++++ EXTRACTED INFORMATION
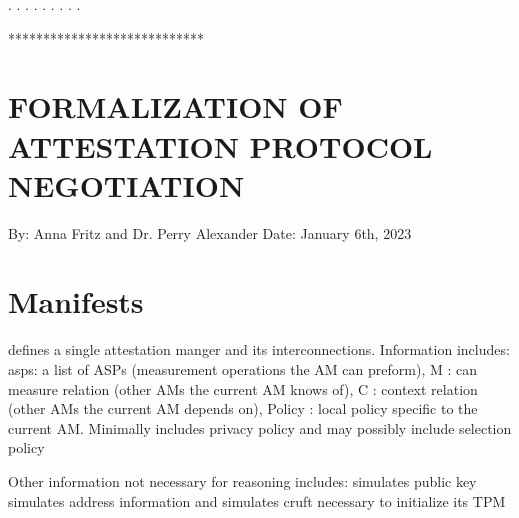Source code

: \documentclass[12pt]{report}
\begin{document}

\begin{coqdoccode}
\coqdocnoindent
{}  .\coqdoceol
\coqdocnoindent
{}  .\coqdoceol
\coqdocnoindent
{}  .\coqdoceol
\coqdocnoindent
{}  .\coqdoceol
\coqdocnoindent
{} .\coqdoceol
\coqdocnoindent
{}  .\coqdoceol
\coqdocnoindent
{}  .\coqdoceol
\coqdocnoindent
{} .\coqdoceol
\coqdocnoindent
{}  .\coqdoceol
\coqdocemptyline
\end{coqdoccode}
****************************
\section{FORMALIZATION OF ATTESTATION PROTOCOL NEGOTIATION}




  By: Anna Fritz and 
      Dr. Perry Alexander 
  Date: January 6th, 2023


\section{Manifests}


     defines a single attestation manger and its interconnections.  
    Information includes: 
  asps:  a list of ASPs (measurement operations the AM can preform),
  M : can measure relation (other AMs the current AM knows of),  
  C : context relation (other AMs the current AM depends on),
  Policy : local policy specific to the current AM.
           Minimally includes privacy policy and may possibly include selection policy   


  Other information not necessary for reasoning includes: 
   simulates public key 
   simulates address information and 
   simulates cruft necessary to initialize its TPM
\end{document}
++++++++
WHAT NEEDS TO BE DONE: Give the data above again, exactly, with every picture removed.

WRITTEN ANSWER:
Source code

: \documentclass[12pt]{report}
\begin{document}

\begin{coqdoccode}
\coqdocnoindent
{}  .\coqdoceol
\coqdocnoindent
{}  .\coqdoceol
\coqdocnoindent
{}  .\coqdoceol
\coqdocnoindent
{}  .\coqdoceol
\coqdocnoindent
{} .\coqdoceol
\coqdocnoindent
{}  .\coqdoceol
\coqdocnoindent
{}  .\coqdoceol
\coqdocnoindent
{} .\coqdoceol
\coqdocnoindent
{}  .\coqdoceol
\coqdocemptyline
\end{coqdoccode}
****************************
\section{FORMALIZATION OF ATTESTATION PROTOCOL NEGOTIATION}




  By: Anna Fritz and 
      Dr. Perry Alexander 
  Date: January 6th, 2023


\section{Manifests}


     defines a single attestation manger and its interconnections.  
    Information includes: 
  asps:  a list of ASPs (measurement operations the AM can preform),
  M : can measure relation (other AMs the current AM knows of),  
  C : context relation (other AMs the current AM depends on),
  Policy : local policy specific to the current AM.
           Minimally includes privacy policy and may possibly include selection policy   


  Other information not necessary for reasoning includes: 
   simulates public key 
   simulates address information and 
   simulates cruft necessary to initialize its TPM
\end{document}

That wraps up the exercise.